* GIVEN DATA
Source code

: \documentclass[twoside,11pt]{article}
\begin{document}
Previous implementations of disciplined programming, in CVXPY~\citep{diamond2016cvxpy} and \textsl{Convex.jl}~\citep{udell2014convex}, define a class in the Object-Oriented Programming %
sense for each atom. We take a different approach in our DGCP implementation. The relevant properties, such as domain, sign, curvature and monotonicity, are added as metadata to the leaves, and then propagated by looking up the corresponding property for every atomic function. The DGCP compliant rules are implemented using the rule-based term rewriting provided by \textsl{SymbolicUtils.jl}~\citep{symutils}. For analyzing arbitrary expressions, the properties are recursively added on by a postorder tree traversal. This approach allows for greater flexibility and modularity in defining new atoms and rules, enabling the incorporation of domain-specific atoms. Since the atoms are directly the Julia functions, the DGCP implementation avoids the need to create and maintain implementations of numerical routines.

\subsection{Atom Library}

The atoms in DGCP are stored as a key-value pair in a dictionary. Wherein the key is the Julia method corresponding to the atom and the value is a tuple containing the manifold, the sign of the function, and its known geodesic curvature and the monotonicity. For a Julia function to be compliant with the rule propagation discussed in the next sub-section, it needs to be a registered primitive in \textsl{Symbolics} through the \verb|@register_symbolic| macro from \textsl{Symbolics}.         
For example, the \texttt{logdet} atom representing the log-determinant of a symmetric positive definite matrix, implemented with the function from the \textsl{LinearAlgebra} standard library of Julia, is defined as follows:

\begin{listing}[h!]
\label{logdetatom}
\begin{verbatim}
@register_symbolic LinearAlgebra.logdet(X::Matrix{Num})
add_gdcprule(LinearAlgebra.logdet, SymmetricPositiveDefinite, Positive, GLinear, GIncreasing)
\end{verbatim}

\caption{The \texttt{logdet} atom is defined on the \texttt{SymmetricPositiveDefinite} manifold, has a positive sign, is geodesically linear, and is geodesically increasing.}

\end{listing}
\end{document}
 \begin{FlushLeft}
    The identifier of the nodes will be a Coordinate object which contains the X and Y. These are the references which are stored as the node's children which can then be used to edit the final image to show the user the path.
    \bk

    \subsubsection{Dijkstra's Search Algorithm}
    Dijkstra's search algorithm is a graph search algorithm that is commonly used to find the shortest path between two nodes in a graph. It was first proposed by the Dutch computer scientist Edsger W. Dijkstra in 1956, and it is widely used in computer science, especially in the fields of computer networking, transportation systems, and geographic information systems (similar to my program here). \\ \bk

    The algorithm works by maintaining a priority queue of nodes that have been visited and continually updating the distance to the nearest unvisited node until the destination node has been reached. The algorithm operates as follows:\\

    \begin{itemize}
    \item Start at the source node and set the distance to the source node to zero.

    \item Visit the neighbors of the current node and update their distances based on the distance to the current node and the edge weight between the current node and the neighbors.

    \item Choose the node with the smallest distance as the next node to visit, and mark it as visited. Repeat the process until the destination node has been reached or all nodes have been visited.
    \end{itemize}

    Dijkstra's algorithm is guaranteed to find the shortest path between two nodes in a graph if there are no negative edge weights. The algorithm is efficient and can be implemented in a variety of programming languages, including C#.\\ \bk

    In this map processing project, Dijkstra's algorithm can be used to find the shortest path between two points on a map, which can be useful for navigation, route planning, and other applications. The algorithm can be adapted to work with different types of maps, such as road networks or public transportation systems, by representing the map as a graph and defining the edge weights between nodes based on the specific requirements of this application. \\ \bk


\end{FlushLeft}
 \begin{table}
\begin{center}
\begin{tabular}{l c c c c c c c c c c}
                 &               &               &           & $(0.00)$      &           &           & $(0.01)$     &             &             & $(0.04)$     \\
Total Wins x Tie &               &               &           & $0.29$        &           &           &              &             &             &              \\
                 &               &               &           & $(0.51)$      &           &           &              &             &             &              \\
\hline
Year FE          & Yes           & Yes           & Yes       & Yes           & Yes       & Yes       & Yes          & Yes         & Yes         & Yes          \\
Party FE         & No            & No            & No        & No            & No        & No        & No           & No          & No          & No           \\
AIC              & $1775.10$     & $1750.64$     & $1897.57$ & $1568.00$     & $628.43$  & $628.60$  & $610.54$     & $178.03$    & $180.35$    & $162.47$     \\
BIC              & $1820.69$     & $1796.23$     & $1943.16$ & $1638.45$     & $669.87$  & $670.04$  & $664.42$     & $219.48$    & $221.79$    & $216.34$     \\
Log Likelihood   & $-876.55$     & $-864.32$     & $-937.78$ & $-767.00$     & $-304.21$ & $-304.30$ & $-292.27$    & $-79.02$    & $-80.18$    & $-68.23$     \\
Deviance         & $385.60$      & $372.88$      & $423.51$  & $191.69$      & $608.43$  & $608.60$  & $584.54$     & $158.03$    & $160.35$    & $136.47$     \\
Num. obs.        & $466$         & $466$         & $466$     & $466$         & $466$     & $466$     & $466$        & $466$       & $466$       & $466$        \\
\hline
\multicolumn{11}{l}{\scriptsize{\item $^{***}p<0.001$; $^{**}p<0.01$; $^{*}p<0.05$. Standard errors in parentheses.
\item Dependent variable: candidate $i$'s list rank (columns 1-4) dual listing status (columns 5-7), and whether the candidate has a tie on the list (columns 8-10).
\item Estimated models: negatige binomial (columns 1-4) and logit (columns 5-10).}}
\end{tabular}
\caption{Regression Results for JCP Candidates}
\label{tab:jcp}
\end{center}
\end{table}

* AIM OF THE EXERCISE
Line by line, copy the data above exactly as it reads.

* EXERCISE OUTPUT
Source code

: \documentclass[twoside,11pt]{article}
\begin{document}
Previous implementations of disciplined programming, in CVXPY~\citep{diamond2016cvxpy} and \textsl{Convex.jl}~\citep{udell2014convex}, define a class in the Object-Oriented Programming %
sense for each atom. We take a different approach in our DGCP implementation. The relevant properties, such as domain, sign, curvature and monotonicity, are added as metadata to the leaves, and then propagated by looking up the corresponding property for every atomic function. The DGCP compliant rules are implemented using the rule-based term rewriting provided by \textsl{SymbolicUtils.jl}~\citep{symutils}. For analyzing arbitrary expressions, the properties are recursively added on by a postorder tree traversal. This approach allows for greater flexibility and modularity in defining new atoms and rules, enabling the incorporation of domain-specific atoms. Since the atoms are directly the Julia functions, the DGCP implementation avoids the need to create and maintain implementations of numerical routines.

\subsection{Atom Library}

The atoms in DGCP are stored as a key-value pair in a dictionary. Wherein the key is the Julia method corresponding to the atom and the value is a tuple containing the manifold, the sign of the function, and its known geodesic curvature and the monotonicity. For a Julia function to be compliant with the rule propagation discussed in the next sub-section, it needs to be a registered primitive in \textsl{Symbolics} through the \verb|@register_symbolic| macro from \textsl{Symbolics}.         
For example, the \texttt{logdet} atom representing the log-determinant of a symmetric positive definite matrix, implemented with the function from the \textsl{LinearAlgebra} standard library of Julia, is defined as follows:

\begin{listing}[h!]
\label{logdetatom}
\begin{verbatim}
@register_symbolic LinearAlgebra.logdet(X::Matrix{Num})
add_gdcprule(LinearAlgebra.logdet, SymmetricPositiveDefinite, Positive, GLinear, GIncreasing)
\end{verbatim}

\caption{The \texttt{logdet} atom is defined on the \texttt{SymmetricPositiveDefinite} manifold, has a positive sign, is geodesically linear, and is geodesically increasing.}

\end{listing}
\end{document}
 \begin{FlushLeft}
    The identifier of the nodes will be a Coordinate object which contains the X and Y. These are the references which are stored as the node's children which can then be used to edit the final image to show the user the path.
    \bk

    \subsubsection{Dijkstra's Search Algorithm}
    Dijkstra's search algorithm is a graph search algorithm that is commonly used to find the shortest path between two nodes in a graph. It was first proposed by the Dutch computer scientist Edsger W. Dijkstra in 1956, and it is widely used in computer science, especially in the fields of computer networking, transportation systems, and geographic information systems (similar to my program here). \\ \bk

    The algorithm works by maintaining a priority queue of nodes that have been visited and continually updating the distance to the nearest unvisited node until the destination node has been reached. The algorithm operates as follows:\\

    \begin{itemize}
    \item Start at the source node and set the distance to the source node to zero.

    \item Visit the neighbors of the current node and update their distances based on the distance to the current node and the edge weight between the current node and the neighbors.

    \item Choose the node with the smallest distance as the next node to visit, and mark it as visited. Repeat the process until the destination node has been reached or all nodes have been visited.
    \end{itemize}

    Dijkstra's algorithm is guaranteed to find the shortest path between two nodes in a graph if there are no negative edge weights. The algorithm is efficient and can be implemented in a variety of programming languages, including C#.\\ \bk

    In this map processing project, Dijkstra's algorithm can be used to find the shortest path between two points on a map, which can be useful for navigation, route planning, and other applications. The algorithm can be adapted to work with different types of maps, such as road networks or public transportation systems, by representing the map as a graph and defining the edge weights between nodes based on the specific requirements of this application. \\ \bk


\end{FlushLeft}
 \begin{table}
\begin{center}
\begin{tabular}{l c c c c c c c c c c}
                 &               &               &           & $(0.00)$      &           &           & $(0.01)$     &             &             & $(0.04)$     \\
Total Wins x Tie &               &               &           & $0.29$        &           &           &              &             &             &              \\
                 &               &               &           & $(0.51)$      &           &           &              &             &             &              \\
\hline
Year FE          & Yes           & Yes           & Yes       & Yes           & Yes       & Yes       & Yes          & Yes         & Yes         & Yes          \\
Party FE         & No            & No            & No        & No            & No        & No        & No           & No          & No          & No           \\
AIC              & $1775.10$     & $1750.64$     & $1897.57$ & $1568.00$     & $628.43$  & $628.60$  & $610.54$     & $178.03$    & $180.35$    & $162.47$     \\
BIC              & $1820.69$     & $1796.23$     & $1943.16$ & $1638.45$     & $669.87$  & $670.04$  & $664.42$     & $219.48$    & $221.79$    & $216.34$     \\
Log Likelihood   & $-876.55$     & $-864.32$     & $-937.78$ & $-767.00$     & $-304.21$ & $-304.30$ & $-292.27$    & $-79.02$    & $-80.18$    & $-68.23$     \\
Deviance         & $385.60$      & $372.88$      & $423.51$  & $191.69$      & $608.43$  & $608.60$  & $584.54$     & $158.03$    & $160.35$    & $136.47$     \\
Num. obs.        & $466$         & $466$         & $466$     & $466$         & $466$     & $466$     & $466$        & $466$       & $466$       & $466$        \\
\hline
\multicolumn{11}{l}{\scriptsize{\item $^{***}p<0.001$; $^{**}p<0.01$; $^{*}p<0.05$. Standard errors in parentheses.
\item Dependent variable: candidate $i$'s list rank (columns 1-4) dual listing status (columns 5-7), and whether the candidate has a tie on the list (columns 8-10).
\item Estimated models: negatige binomial (columns 1-4) and logit (columns 5-10).}}
\end{tabular}
\caption{Regression Results for JCP Candidates}
\label{tab:jcp}
\end{center}
\end{table}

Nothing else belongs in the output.